Reference: https://developer.redis.com/riot/riot-redis/cookbook.html#_performing_migration
GitHub project link: https://github.com/redis-developer/riot
How to install: https://developer.redis.com/riot/riot-redis/
# Source Redis db
SH=test1-redis.com
SP=6379
# Target Redis db
TH=test1-redis.com
TP=6379
# Copy from db0 to db1 (standalone Redis db, Or cluster mode disabled)
#
riot-redis -h $SH -p $SP --db 0 replicate -h $TH -p $TP --db 1 --batch 10000 \
--scan-count 10000 \
--threads 4 \
--reader-threads 4 \
--reader-batch 500 \
--reader-queue 2000 \
--reader-pool 4
RIOT is quicker, supports multithreading, and works well with cross-environment Redis data copy ( AWS Elasticache, Redis OSS, and Redislabs ).
Not directly. I would suggest to use the always convenient redis-rdb-tools package (from Sripathi Krishnan) to extract the data from a normal rdb dump, and reinject it to another instance.

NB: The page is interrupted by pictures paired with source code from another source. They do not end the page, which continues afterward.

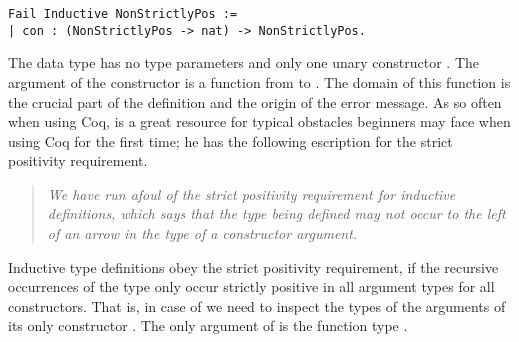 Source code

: \begin{verbatim}
Fail Inductive NonStrictlyPos :=
| con : (NonStrictlyPos -> nat) -> NonStrictlyPos.
\end{verbatim}

The data type  has no type parameters and only one unary constructor .
The argument of the constructor  is a function from  to .
The domain of this function is the crucial part of the definition and the origin of the error message.
As so often when using Coq, \citet{chlipala2011certified} is a great resource for typical obstacles beginners may face when using Coq for the first time; he has the following escription for the strict positivity requirement.

\begin{quote}
\emph{We have run afoul of the strict positivity requirement for inductive definitions, which says that the type being defined may not occur to the left of an arrow in the type of a constructor argument.}
\end{quote}

Inductive type definitions obey the strict positivity requirement, if the recursive occurrences of the type only occur strictly positive in all argument types for all constructors.
That is, in case of  we need to inspect the types of the arguments of its only constructor .
The only argument of  is the function type .

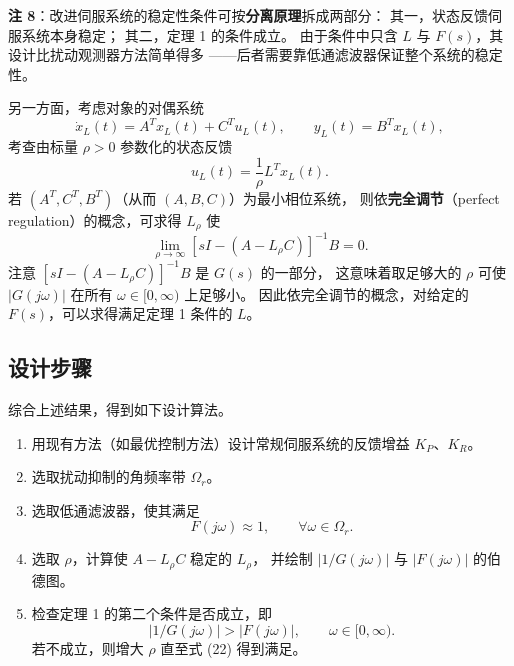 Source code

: \documentclass[11pt,a4paper]{ctexart}
\begin{document}
\textbf{注 8}：改进伺服系统的稳定性条件可按\textbf{分离原理}拆成两部分：
其一，状态反馈伺服系统本身稳定；
其二，定理 1 的条件成立。
由于条件中只含 $L$ 与 $F(s)$，其设计比扰动观测器方法简单得多
——后者需要靠低通滤波器保证整个系统的稳定性。

另一方面，考虑对象的对偶系统
\begin{equation}
\dot x_L(t)=A^{T}x_L(t)+C^{T}u_L(t),\qquad
y_L(t)=B^{T}x_L(t),
\end{equation}
考查由标量 $\rho>0$ 参数化的状态反馈
\begin{equation}
u_L(t)=\frac{1}{\rho}L^{T}x_L(t).
\end{equation}
若 $(A^{T},C^{T},B^{T})$（从而 $(A,B,C)$）为最小相位系统，
则依\textbf{完全调节}（perfect regulation）的概念，可求得 $L_\rho$ 使
\begin{equation}
\lim_{\rho\to\infty}\left[sI-(A-L_\rho C)\right]^{-1}B=0.
\end{equation}
注意 $\left[sI-(A-L_\rho C)\right]^{-1}B$ 是 $G(s)$ 的一部分，
这意味着取足够大的 $\rho$ 可使 $|G(j\omega)|$ 在所有 $\omega\in[0,\infty)$ 上足够小。
因此依完全调节的概念，对给定的 $F(s)$，可以求得满足定理 1 条件的 $L$。

\subsection{设计步骤}

综合上述结果，得到如下设计算法。

\begin{enumerate}[label=\textbf{Step \arabic*)}]
\item 用现有方法（如最优控制方法）设计常规伺服系统的反馈增益 $K_P$、$K_R$。
\item 选取扰动抑制的角频率带 $\Omega_r$。
\item 选取低通滤波器，使其满足
\begin{equation}
F(j\omega)\approx 1,\qquad \forall\omega\in\Omega_r.
\end{equation}
\item 选取 $\rho$，计算使 $A-L_\rho C$ 稳定的 $L_\rho$，
并绘制 $|1/G(j\omega)|$ 与 $|F(j\omega)|$ 的伯德图。
\item 检查定理 1 的第二个条件是否成立，即
\begin{equation}
\left|1/G(j\omega)\right|>\left|F(j\omega)\right|,\qquad \omega\in[0,\infty).
\end{equation}
若不成立，则增大 $\rho$ 直至式 (22) 得到满足。
\end{enumerate}
\end{document}
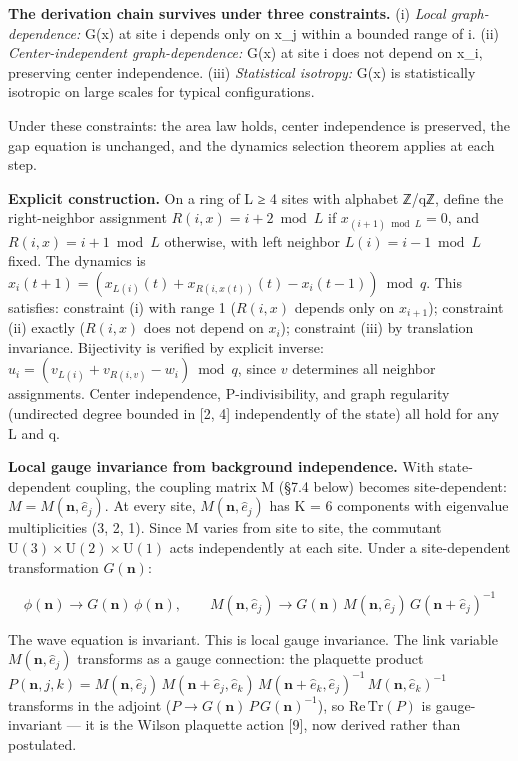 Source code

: \documentclass[
  11pt,
]{article}
\begin{document}
\textbf{The derivation chain survives under three constraints.} (i)
\emph{Local graph-dependence:} G(x) at site i depends only on x\_j
within a bounded range of i. (ii) \emph{Center-independent
graph-dependence:} G(x) at site i does not depend on x\_i, preserving
center independence. (iii) \emph{Statistical isotropy:} G(x) is
statistically isotropic on large scales for typical configurations.

Under these constraints: the area law holds, center independence is
preserved, the gap equation is unchanged, and the dynamics selection
theorem applies at each step.

\textbf{Explicit construction.} On a ring of L ≥ 4 sites with alphabet
ℤ/qℤ, define the right-neighbor assignment \(R(i, x) = i+2 \bmod L\) if
\(x_{(i+1) \bmod L} = 0\), and \(R(i, x) = i+1 \bmod L\) otherwise, with
left neighbor \(L(i) = i - 1 \bmod L\) fixed. The dynamics is
\(x_i(t+1) = (x_{L(i)}(t) + x_{R(i,x(t))}(t) - x_i(t-1)) \bmod q\). This
satisfies: constraint (i) with range 1 (\(R(i,x)\) depends only on
\(x_{i+1}\)); constraint (ii) exactly (\(R(i,x)\) does not depend on
\(x_i\)); constraint (iii) by translation invariance. Bijectivity is
verified by explicit inverse:
\(u_i = (v_{L(i)} + v_{R(i,v)} - w_i) \bmod q\), since \(v\) determines
all neighbor assignments. Center independence, P-indivisibility, and
graph regularity (undirected degree bounded in {[}2, 4{]} independently
of the state) all hold for any L and q.

\textbf{Local gauge invariance from background independence.} With
state-dependent coupling, the coupling matrix M (§7.4 below) becomes
site-dependent: \(M = M(\mathbf{n}, \hat{e}_j)\). At every site,
\(M(\mathbf{n}, \hat{e}_j)\) has K = 6 components with eigenvalue
multiplicities (3, 2, 1). Since M varies from site to site, the
commutant \(\mathrm{U}(3) \times \mathrm{U}(2) \times \mathrm{U}(1)\)
acts independently at each site. Under a site-dependent transformation
\(G(\mathbf{n})\):

\[\phi(\mathbf{n}) \to G(\mathbf{n})\,\phi(\mathbf{n}), \qquad M(\mathbf{n}, \hat{e}_j) \to G(\mathbf{n})\,M(\mathbf{n}, \hat{e}_j)\,G(\mathbf{n}+\hat{e}_j)^{-1}\]

The wave equation is invariant. This is local gauge invariance. The link
variable \(M(\mathbf{n}, \hat{e}_j)\) transforms as a gauge connection:
the plaquette product
\(P(\mathbf{n}, j, k) = M(\mathbf{n}, \hat{e}_j)\,M(\mathbf{n}+\hat{e}_j, \hat{e}_k)\,M(\mathbf{n}+\hat{e}_k, \hat{e}_j)^{-1}\,M(\mathbf{n}, \hat{e}_k)^{-1}\)
transforms in the adjoint
(\(P \to G(\mathbf{n})\,P\,G(\mathbf{n})^{-1}\)), so
\(\mathrm{Re\,Tr}(P)\) is gauge-invariant --- it is the Wilson plaquette
action {[}9{]}, now derived rather than postulated.
\end{document}
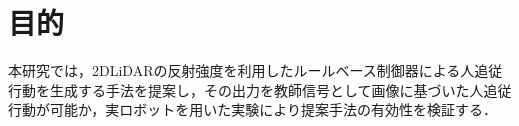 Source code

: 
\section{目的}

  本研究では，2DLiDARの反射強度を利用したルールベース制御器による人追従行動を生成する手法を提案し，その出力を教師信号として画像に基づいた人追従行動が可能か，実ロボットを用いた実験により提案手法の有効性を検証する．

\newpage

See https://github.com/sripathikrishnan/redis-rdb-tools
As far as I understand you need to copy keys from a particular DB (e.g 5 ) to a particular DB say 10. If that is the case you can use redis database dumper (https://github.com/r043v/rdd). Although as per documentation it has a switch (-d) to select a database for operation but didn't work for me, so what I did
1.) Edit the rdd.c file and look for int main(int argc,char argv) function
2.) Change the DB to as per your requirement
3.) compile the src by **make
4.) Dump all keys using ./rdd -o "save.rdd"
5.) Edit the rdd.c file again and change the DB
6.) Make again
7.) Import by using ./rdd "save.rdd" -o insert -s "IP" -p"Port"
I know this is old, but for those of you coming here form Google:
I just published a command line interface utility to npm and github that allows you to copy keys that match a given pattern (even *) from one Redis database to another.
You can find the utility here:
https://www.npmjs.com/package/redis-utils-cli
Try using dump to first dump all the keys and then restore the same
If migrating keys inside of the same redis engine, then you might use internal command MOVE for that (pipelining for more speed):
#!/bin/bash
#set connection data accordingly
source_host=localhost
source_port=6379
source_db=4
target_db=0
total=$(redis-cli -n 4 keys \* | sed 's/^/MOVE /g' | sed 's/$/ '$target_db'/g' | wc -c)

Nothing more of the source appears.